TUNISIE
20/02/2019 19h:40 CET

Le projet de loi sur l'état d'urgence menace les droits humains selon Human Rights Watch

L'ONG fustige le projet de loi actuellement discuté à l'ARP.

Zoubeir Souissi / Reuters

L’ONG Human Rights Watch (HRW) a alerté, mercredi, sur les menaces du projet de loi sur l’état d’urgence, actuellement en discussion à l’Assemblée des représentants du peuple (ARP).

L’ONG appelle l’ARP à “abandonner, ou revoir en profondeur” le projet de loi “qui donnerait au gouvernement des prérogatives exorbitantes lui permettant de restreindre les droits lors des périodes d’état d’urgence”.

Parmi les mesures du projet de loi pointés du doigt par Human Rights Watch, l’on retrouve l’interdiction, par l’exécutif, de toute grève ou manifestation troublant “l’ordre public”, la mise sous résidence surveillée de tout individu “dont les activités sont susceptibles de porter atteinte à la sécurité” et la suspension des activités des associations sur de simples présomptions de “participation à des actes préjudiciables”. Cette dernière mesure est contraire à la loi sur les associations de 2011, puisque la suspension des activités d’une association doit exclusivement revenir à la Justice et non à l’exécutif. Autre point noir, selon l’ONG, le contrôle judiciaire jugé “insuffisant” des mesures prises dans le cadre de l’état d’urgence.

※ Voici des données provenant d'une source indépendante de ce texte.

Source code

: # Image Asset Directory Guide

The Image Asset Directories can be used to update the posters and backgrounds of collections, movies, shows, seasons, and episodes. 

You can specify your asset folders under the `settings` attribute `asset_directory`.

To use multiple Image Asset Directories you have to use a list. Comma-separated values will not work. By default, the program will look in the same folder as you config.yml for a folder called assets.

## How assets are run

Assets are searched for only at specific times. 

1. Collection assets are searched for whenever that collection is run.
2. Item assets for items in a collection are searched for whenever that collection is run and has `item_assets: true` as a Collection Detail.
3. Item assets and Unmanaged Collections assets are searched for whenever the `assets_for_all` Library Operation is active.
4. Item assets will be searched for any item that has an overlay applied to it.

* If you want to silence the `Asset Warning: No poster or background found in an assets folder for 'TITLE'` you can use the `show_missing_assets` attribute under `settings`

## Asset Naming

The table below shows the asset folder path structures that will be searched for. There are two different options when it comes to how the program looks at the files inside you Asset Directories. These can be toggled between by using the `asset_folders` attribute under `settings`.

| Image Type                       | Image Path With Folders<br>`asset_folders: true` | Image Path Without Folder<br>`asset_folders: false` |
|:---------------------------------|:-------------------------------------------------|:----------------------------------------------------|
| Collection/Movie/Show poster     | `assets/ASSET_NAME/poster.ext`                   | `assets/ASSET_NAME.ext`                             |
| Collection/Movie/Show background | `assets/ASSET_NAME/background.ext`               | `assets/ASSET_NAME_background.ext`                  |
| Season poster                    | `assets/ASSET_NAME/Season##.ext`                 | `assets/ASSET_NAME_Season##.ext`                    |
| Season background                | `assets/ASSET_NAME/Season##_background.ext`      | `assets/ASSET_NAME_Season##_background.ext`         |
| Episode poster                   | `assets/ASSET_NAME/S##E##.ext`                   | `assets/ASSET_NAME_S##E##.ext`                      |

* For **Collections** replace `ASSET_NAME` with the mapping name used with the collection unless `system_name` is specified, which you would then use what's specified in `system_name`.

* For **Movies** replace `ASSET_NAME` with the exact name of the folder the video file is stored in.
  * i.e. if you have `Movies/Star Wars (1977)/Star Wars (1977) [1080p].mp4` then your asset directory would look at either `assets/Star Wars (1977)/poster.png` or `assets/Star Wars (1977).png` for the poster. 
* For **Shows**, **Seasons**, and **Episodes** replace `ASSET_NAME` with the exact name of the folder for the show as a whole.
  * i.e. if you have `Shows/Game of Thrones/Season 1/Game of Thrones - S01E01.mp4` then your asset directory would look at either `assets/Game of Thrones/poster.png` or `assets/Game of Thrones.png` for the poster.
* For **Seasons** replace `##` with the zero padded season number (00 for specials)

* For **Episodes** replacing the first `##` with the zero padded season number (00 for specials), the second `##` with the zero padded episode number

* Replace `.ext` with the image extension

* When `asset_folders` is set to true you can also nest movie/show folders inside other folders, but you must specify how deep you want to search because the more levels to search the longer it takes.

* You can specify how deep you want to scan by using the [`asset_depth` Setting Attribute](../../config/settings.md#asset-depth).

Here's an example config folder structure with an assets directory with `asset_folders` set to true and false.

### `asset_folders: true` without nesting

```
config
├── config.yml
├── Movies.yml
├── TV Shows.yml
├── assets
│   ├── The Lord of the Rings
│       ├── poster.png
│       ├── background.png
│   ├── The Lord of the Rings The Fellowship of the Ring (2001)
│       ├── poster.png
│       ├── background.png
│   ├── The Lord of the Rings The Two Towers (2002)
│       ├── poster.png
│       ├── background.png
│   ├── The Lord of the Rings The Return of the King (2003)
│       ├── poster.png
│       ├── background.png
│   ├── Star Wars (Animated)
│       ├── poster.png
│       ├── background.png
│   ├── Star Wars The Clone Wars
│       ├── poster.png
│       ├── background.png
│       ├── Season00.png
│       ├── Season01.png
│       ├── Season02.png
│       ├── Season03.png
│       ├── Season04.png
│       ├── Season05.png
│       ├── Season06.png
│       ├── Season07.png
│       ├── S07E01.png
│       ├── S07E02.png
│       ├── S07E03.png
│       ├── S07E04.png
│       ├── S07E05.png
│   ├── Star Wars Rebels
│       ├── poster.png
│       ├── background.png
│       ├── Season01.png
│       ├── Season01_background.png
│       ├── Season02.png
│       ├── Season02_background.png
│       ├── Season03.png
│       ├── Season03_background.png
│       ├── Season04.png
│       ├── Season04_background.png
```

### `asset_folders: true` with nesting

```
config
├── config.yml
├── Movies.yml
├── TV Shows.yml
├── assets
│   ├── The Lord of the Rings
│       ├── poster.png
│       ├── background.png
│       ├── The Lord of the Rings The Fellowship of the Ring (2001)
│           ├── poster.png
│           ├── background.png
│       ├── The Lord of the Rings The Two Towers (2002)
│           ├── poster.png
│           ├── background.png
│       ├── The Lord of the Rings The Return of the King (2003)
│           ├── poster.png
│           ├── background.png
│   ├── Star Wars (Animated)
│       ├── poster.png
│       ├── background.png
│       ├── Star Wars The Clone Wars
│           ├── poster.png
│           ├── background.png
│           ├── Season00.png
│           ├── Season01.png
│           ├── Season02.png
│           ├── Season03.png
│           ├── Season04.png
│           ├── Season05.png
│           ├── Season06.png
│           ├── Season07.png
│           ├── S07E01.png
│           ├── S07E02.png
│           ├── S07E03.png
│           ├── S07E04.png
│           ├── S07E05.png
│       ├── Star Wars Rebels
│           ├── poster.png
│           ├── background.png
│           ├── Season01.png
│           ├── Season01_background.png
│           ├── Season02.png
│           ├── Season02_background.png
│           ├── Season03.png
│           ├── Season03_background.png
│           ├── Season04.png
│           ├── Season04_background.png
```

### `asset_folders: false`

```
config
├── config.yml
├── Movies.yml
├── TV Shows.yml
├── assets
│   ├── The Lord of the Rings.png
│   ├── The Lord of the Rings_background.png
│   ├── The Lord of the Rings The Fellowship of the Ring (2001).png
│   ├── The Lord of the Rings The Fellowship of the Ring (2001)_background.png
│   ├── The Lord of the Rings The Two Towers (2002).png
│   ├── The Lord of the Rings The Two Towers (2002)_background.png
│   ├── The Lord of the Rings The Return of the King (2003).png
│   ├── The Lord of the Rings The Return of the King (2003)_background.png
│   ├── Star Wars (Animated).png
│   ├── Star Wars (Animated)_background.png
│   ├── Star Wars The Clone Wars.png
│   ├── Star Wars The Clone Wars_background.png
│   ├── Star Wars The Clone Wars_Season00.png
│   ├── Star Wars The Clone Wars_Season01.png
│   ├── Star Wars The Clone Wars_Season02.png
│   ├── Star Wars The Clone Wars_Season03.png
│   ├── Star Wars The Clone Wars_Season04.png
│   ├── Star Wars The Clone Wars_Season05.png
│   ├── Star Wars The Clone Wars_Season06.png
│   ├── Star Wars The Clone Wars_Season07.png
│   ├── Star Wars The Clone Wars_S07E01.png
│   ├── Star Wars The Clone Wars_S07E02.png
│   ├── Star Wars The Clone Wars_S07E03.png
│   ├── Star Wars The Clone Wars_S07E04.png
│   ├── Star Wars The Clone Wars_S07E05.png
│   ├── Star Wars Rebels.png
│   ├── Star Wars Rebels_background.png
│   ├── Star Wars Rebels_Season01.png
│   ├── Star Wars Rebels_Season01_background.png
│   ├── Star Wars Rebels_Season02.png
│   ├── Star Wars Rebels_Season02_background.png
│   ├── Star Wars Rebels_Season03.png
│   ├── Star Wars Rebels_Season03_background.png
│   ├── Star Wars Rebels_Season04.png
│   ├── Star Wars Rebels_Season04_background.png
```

Pour l’ONG, “le projet de loi étendrait les larges pouvoirs dont disposent les autorités pour prendre des mesures sans approbation judiciaire préalable, afin de réduire la liberté d’expression, de réunion, d’association et de mouvement, ainsi que les droits syndicaux”.

Celui-ci ne donne pas clairement la durée maximale de l’état d’urgence, laissant un pouvoir d’interprétation qui peut étendre la période indéfiniment.

En plus des prérogatives accordés au ministère de l’Intérieur et aux gouverneurs dans la précédente loi organisant l’état d’urgence, le projet de loi y ajoute des pouvoirs spéciaux comme la possibilité accordée au ministère de l’Intérieur de placer sous contrôle administratif certaines personnes, qui devront ainsi se rendre au poste de police signer une feuille de présence.

“Le ministre peut également confisquer un passeport ou ordonner d’intercepter des communications. Les autorités peuvent faire des perquisitions dans les endroits fréquentés par toute personne qu’elles suspectent de présenter une ‘menace pour la sûreté nationale’, et saisir ses ordinateurs ou autres systèmes d’information, sans ordonnance judiciaire” s’indigne Human Rights Watch.

“Les pouvoirs sans limite octroyés par ce projet de loi constitueraient un retour en arrière en ce qui concerne beaucoup de droits que les Tunisiens se battent pour protéger depuis la révolution de 2011” a affirmé Amna Guellali directrice du bureau de Tunisie de Human Rights Watch, qui recommande: “les pouvoirs spéciaux devraient avoir une portée et une durée limitées, et être sujets à l’examen de la justice”.

Le projet de loi régissant l’état d’urgence a été présenté à l’Assemblée du représentant du peuple par la présidence de la République en novembre dernier, il est actuellement en discussion en commission.

L’état d’urgence est régi actuellement par un décret présidentiel de 1978. Celui-ci a été décrété au lendemain de l’attentat terroriste contre un bus de la garde présidentielle le 24 novembre 2015. Il a depuis été prolongé à plusieurs reprises.